_EXERCISE OBJECTIVE:_
Starting at the line with "single book by ID" and going on through the line with "hdmi_ignore_cec_init=1", reproduce each line in the records below exactly and nothing more.

*** DATA PROVIDED Section Begins ***

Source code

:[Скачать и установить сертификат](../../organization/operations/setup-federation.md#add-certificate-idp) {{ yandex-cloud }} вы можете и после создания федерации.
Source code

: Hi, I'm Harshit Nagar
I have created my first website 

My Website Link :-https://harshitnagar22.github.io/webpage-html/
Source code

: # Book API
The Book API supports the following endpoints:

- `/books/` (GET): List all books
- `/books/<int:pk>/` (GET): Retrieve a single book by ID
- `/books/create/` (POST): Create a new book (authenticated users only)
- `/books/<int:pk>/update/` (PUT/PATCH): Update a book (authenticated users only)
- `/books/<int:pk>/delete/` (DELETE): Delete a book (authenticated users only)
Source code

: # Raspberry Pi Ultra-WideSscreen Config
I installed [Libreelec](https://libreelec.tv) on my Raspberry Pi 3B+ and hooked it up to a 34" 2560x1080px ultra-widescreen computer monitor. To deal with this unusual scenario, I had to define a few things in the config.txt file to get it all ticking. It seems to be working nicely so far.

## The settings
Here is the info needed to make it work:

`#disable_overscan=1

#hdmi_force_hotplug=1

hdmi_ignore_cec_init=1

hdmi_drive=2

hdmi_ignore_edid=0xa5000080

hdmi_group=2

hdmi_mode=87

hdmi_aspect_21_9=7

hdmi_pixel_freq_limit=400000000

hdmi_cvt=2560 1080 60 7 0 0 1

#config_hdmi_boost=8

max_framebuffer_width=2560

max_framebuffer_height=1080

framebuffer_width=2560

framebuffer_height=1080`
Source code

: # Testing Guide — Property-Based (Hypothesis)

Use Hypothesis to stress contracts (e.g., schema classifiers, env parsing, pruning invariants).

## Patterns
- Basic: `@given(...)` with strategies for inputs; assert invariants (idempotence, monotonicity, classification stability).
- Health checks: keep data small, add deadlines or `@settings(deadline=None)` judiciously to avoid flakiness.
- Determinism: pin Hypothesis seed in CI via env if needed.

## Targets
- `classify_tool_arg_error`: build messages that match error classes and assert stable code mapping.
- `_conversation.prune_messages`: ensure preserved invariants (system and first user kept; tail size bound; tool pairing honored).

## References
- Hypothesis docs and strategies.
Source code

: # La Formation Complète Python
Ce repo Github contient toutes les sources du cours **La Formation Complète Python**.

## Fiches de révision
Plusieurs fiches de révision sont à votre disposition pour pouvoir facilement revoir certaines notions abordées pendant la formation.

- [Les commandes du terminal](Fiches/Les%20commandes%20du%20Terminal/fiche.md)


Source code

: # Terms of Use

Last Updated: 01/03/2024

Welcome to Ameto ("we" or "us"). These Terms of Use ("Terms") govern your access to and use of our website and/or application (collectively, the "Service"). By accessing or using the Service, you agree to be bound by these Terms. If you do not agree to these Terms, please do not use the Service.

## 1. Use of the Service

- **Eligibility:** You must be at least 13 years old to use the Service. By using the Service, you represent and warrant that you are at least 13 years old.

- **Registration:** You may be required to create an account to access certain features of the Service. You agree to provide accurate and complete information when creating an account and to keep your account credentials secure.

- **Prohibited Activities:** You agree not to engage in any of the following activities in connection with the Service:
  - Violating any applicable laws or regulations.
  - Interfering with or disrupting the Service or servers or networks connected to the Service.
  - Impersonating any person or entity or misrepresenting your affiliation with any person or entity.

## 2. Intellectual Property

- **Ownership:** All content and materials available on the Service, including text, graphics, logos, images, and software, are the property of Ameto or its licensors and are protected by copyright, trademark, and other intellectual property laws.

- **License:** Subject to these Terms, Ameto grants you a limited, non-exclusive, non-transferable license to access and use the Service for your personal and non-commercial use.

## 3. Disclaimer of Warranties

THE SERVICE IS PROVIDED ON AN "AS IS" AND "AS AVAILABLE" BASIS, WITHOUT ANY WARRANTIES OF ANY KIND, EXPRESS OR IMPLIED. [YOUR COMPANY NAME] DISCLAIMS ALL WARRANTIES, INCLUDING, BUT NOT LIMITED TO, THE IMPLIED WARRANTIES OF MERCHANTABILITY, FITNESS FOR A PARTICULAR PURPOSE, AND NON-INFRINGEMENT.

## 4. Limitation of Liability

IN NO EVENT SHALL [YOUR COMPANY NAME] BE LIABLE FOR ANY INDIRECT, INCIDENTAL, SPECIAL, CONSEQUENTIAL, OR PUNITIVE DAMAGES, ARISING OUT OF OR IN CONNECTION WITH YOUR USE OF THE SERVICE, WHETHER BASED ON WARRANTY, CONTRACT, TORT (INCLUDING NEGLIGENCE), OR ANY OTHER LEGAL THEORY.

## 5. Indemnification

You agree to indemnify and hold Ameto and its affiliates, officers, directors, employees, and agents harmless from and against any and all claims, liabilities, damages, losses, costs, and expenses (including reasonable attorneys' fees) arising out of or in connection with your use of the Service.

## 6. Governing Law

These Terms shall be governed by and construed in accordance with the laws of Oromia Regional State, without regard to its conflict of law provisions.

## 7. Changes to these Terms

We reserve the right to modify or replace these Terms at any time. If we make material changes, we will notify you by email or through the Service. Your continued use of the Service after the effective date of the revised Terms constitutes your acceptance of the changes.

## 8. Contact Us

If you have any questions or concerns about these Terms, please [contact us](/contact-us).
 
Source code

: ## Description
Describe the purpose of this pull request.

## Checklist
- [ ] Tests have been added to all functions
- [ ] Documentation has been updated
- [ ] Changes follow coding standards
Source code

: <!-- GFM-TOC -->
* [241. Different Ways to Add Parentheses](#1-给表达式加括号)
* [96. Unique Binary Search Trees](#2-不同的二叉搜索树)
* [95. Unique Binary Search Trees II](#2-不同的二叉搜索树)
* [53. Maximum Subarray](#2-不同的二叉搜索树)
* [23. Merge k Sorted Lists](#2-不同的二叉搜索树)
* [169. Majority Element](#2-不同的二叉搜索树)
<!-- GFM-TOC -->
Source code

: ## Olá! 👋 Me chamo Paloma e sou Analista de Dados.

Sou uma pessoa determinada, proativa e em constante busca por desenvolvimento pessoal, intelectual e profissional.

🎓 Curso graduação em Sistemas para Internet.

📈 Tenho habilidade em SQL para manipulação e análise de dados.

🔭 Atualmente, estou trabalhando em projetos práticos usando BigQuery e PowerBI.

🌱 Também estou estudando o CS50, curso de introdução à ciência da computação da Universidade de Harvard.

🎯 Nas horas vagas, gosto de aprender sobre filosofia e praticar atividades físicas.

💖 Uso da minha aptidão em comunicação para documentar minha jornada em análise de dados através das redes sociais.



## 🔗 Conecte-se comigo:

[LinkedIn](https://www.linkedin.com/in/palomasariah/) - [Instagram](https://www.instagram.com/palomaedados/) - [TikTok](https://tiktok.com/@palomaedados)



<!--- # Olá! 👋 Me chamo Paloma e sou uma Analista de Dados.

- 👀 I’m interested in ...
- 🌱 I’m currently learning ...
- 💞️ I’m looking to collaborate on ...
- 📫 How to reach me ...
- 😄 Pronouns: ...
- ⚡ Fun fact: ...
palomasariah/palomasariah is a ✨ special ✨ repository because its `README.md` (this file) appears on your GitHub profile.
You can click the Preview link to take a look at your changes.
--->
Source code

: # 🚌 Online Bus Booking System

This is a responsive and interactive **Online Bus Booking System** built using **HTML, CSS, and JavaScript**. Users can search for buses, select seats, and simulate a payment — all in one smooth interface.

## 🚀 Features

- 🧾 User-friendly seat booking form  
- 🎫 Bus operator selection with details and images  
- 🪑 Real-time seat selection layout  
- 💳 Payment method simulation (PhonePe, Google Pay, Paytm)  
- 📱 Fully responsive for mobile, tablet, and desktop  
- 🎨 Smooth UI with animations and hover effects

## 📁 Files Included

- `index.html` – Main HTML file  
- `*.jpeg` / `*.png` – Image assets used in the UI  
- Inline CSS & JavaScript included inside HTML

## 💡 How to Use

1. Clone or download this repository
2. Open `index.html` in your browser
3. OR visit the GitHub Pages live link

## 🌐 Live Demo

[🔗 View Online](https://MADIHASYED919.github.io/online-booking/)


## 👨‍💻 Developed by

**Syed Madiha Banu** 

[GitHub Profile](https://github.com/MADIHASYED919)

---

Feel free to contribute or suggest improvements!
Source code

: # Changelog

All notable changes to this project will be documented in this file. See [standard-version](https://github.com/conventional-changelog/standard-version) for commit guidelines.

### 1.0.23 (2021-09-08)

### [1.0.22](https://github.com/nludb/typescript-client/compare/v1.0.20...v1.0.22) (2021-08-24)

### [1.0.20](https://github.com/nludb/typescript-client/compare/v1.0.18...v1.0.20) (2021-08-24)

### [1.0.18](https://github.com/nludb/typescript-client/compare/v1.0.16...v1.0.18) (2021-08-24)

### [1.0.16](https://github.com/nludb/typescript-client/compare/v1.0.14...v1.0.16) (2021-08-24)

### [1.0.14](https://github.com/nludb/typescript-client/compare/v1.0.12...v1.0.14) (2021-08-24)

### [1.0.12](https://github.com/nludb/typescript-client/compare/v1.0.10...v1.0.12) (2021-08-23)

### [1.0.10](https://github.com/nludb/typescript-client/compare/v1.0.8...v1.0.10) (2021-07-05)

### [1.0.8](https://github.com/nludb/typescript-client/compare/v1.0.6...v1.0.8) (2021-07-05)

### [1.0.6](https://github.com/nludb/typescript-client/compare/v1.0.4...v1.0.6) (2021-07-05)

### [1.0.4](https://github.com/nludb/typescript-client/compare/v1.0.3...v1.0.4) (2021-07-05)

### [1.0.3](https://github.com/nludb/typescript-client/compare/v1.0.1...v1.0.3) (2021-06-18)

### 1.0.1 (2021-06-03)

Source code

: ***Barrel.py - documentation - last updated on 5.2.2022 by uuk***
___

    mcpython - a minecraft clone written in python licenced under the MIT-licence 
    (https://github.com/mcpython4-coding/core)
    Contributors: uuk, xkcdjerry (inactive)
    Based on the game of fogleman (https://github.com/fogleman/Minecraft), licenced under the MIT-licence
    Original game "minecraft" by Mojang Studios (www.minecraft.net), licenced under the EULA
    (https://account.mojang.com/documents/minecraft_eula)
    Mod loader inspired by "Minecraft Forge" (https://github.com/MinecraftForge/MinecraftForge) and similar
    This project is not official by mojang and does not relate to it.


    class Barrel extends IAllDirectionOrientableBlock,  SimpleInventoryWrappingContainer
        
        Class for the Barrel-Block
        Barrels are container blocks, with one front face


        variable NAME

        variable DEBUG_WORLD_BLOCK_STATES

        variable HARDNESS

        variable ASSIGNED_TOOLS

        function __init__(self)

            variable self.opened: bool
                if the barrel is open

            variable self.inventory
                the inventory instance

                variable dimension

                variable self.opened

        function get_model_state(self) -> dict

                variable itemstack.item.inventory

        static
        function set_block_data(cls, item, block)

*** DATA PROVIDED Section Ends ***

_OUTPUT FOR THIS EXERCISE:_
- `/books/<int:pk>/` (GET): Retrieve a single book by ID
- `/books/create/` (POST): Create a new book (authenticated users only)
- `/books/<int:pk>/update/` (PUT/PATCH): Update a book (authenticated users only)
- `/books/<int:pk>/delete/` (DELETE): Delete a book (authenticated users only)
Source code

: # Raspberry Pi Ultra-WideSscreen Config
I installed [Libreelec](https://libreelec.tv) on my Raspberry Pi 3B+ and hooked it up to a 34" 2560x1080px ultra-widescreen computer monitor. To deal with this unusual scenario, I had to define a few things in the config.txt file to get it all ticking. It seems to be working nicely so far.

## The settings
Here is the info needed to make it work:

`#disable_overscan=1

#hdmi_force_hotplug=1

hdmi_ignore_cec_init=1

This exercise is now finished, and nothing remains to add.